A pressing challenge right now is building technology infrastructure to better manage the supply side of consumer demand – whether that’s during a peak travel period in Dubai or the types of groceries and when people want them in Karachi. The insights can help drive down both costs and time.

To build these capabilities, Mr Shaikh is focused on building a pipeline of talent from local universities. He wants Careem internships to have the prestige of bagging a summer gig at Google or Facebook for Stanford or CalTech students.

“I want to see the reverse brain drain,” Mr Shaikh said, referring to the phenomenon of well-educated young adults fleeing major education hubs in the region for more attractive employment opportunities elsewhere.

Building research relationships with universities in the region will also help power the development of intellectual property. This is an area of focus that helped propel the US and China to become global leaders in artificial intelligence.

He is optimistic about the possibility.

“We have an ecosystem that is being built here which mirrors [Silicon] Valley very closely. I think we will continue to pull great talent from the Valley and from the big tech hubs into our region.”

He would know. Mr Shaikh joined the company four months ago following a 20-year career on the West Coast of the US, where he developed products for Microsoft’s Xbox and worked on the gaming unit of chipmaker Nvidia.

His five years at Nvidia were instructive, he said, as the California-based company transitioned from a traditional chipmaker to one underpinned by artificial intelligence, selling its semiconductors to power Tesla’s autonomous vehicle technology and growing exponentially, outpacing Intel as the biggest US chipmaker by market cap in July.

While he managed engineering teams from Moscow to Shanghai, over the last few years Mr Shaikh said the technology news coming out of the Middle East, and Dubai in particular, piqued his interest. Stories about Dubizzle, Souq, Property Finder and Careem gave him the impression of “a lot of positive energy coming out of the region”.

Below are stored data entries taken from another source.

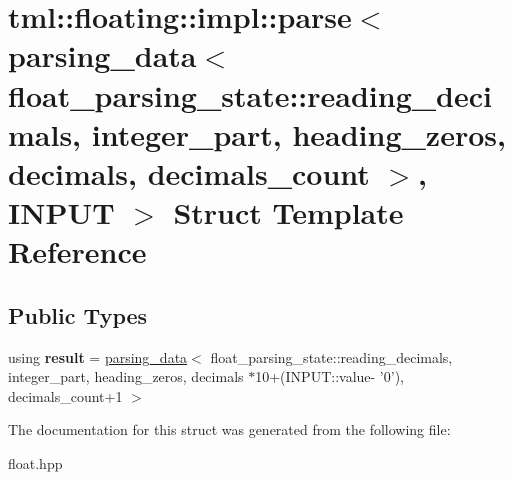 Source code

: \hypertarget{structtml_1_1floating_1_1impl_1_1parse_3_01parsing__data_3_01float__parsing__state_1_1reading__d64131a15d4170361c13b3d357544c0da}{\section{tml\+:\+:floating\+:\+:impl\+:\+:parse$<$ parsing\+\_\+data$<$ float\+\_\+parsing\+\_\+state\+:\+:reading\+\_\+decimals, integer\+\_\+part, heading\+\_\+zeros, decimals, decimals\+\_\+count $>$, I\+N\+P\+U\+T $>$ Struct Template Reference}
\label{structtml_1_1floating_1_1impl_1_1parse_3_01parsing__data_3_01float__parsing__state_1_1reading__d64131a15d4170361c13b3d357544c0da}
}
\subsection*{Public Types}
\begin{DoxyCompactItemize}
\item 
\hypertarget{structtml_1_1floating_1_1impl_1_1parse_3_01parsing__data_3_01float__parsing__state_1_1reading__d64131a15d4170361c13b3d357544c0da_a08da2c93292b3203f21d24f44037803c}{using {\bfseries result} = \hyperlink{structtml_1_1floating_1_1impl_1_1parsing__data}{parsing\+\_\+data}$<$ float\+\_\+parsing\+\_\+state\+::reading\+\_\+decimals, integer\+\_\+part, heading\+\_\+zeros, decimals $\ast$10+(I\+N\+P\+U\+T\+::value-\/ '0'), decimals\+\_\+count+1 $>$}\label{structtml_1_1floating_1_1impl_1_1parse_3_01parsing__data_3_01float__parsing__state_1_1reading__d64131a15d4170361c13b3d357544c0da_a08da2c93292b3203f21d24f44037803c}

\end{DoxyCompactItemize}


The documentation for this struct was generated from the following file\+:\begin{DoxyCompactItemize}
\item 
float.\+hpp\end{DoxyCompactItemize}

“The mission [Careem] had around simplifying the lives of the people in the region was really exciting to me,” he said, adding that the speed and potential to build something entirely new was a challenge he was ready for in this phase of his career.

“When we were building Xbox, we inherited payments, we inherited [user] identity, we inherited a good tech infrastructure. So when we were launching Xbox Live, we just kind of took those things for granted. That's not what was happening here.

“Careem was not just spearheading ride-hailing at its core, it was spearheading data and AI, mapping and technology. It takes a tremendous amount of energy and effort and a sense of direction and mission.”

To take it to the next level, Mr Shaikh is developing a more tech-focused mentorship programme internally, and leaning on the company’s remote-first work culture – first introduced in September – to attract international talent.

As for parent company Uber, which finalised its $3.1 billion purchase of Careem last year, Mr Shaikh said so far the company has had no say in day-to-day business decisions or strategy. The two companies are, however, in ongoing conversations to share intellectual property.

“Uber can accelerate our learnings in terms of algorithms and models,” he said, and minimise the “experimentation” phase of building a new product.

“What I want to make progress on as somebody who's helping lead engineering, is to minimise mistakes, learn from experience and then move rapidly to take advantage of all the goodness that's happening in the region.”